*** Opening RECORDS TO USE ***

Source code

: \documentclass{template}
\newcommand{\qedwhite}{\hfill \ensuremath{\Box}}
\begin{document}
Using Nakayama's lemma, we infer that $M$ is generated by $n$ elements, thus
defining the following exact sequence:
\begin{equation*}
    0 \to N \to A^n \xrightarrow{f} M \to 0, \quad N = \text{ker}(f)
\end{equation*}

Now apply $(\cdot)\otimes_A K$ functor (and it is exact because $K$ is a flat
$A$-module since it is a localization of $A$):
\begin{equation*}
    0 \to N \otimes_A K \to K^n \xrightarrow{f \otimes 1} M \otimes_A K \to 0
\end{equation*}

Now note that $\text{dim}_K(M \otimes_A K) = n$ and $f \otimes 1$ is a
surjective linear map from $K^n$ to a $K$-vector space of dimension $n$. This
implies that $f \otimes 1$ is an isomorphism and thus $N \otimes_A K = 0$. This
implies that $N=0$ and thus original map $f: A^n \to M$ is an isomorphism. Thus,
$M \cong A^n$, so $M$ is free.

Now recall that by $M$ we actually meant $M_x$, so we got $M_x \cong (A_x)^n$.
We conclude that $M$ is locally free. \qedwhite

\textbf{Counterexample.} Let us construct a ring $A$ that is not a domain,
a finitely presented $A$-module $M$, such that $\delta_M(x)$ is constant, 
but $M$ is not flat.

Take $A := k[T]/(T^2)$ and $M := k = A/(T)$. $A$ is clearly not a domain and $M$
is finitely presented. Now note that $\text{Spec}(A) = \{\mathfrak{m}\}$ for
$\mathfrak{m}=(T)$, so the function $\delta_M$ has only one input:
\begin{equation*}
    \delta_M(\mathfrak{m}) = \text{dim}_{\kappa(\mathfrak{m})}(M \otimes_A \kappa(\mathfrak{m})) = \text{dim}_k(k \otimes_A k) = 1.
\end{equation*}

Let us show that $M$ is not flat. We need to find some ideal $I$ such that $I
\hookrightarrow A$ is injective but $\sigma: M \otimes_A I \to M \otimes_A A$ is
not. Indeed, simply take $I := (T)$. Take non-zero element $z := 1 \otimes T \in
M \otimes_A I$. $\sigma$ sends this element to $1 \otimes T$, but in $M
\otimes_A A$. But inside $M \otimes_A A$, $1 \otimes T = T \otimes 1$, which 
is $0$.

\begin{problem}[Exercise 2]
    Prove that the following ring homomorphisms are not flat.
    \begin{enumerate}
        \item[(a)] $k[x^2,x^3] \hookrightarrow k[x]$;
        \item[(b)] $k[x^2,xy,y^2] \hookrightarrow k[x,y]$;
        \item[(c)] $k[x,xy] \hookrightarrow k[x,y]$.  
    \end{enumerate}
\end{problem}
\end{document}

*** Closing RECORDS TO USE ***

DESCRIPTION OF THE TASK |
All that is wanted is the number of lines in the records that include the string "problem".

RESULT FOR THIS TASK |
2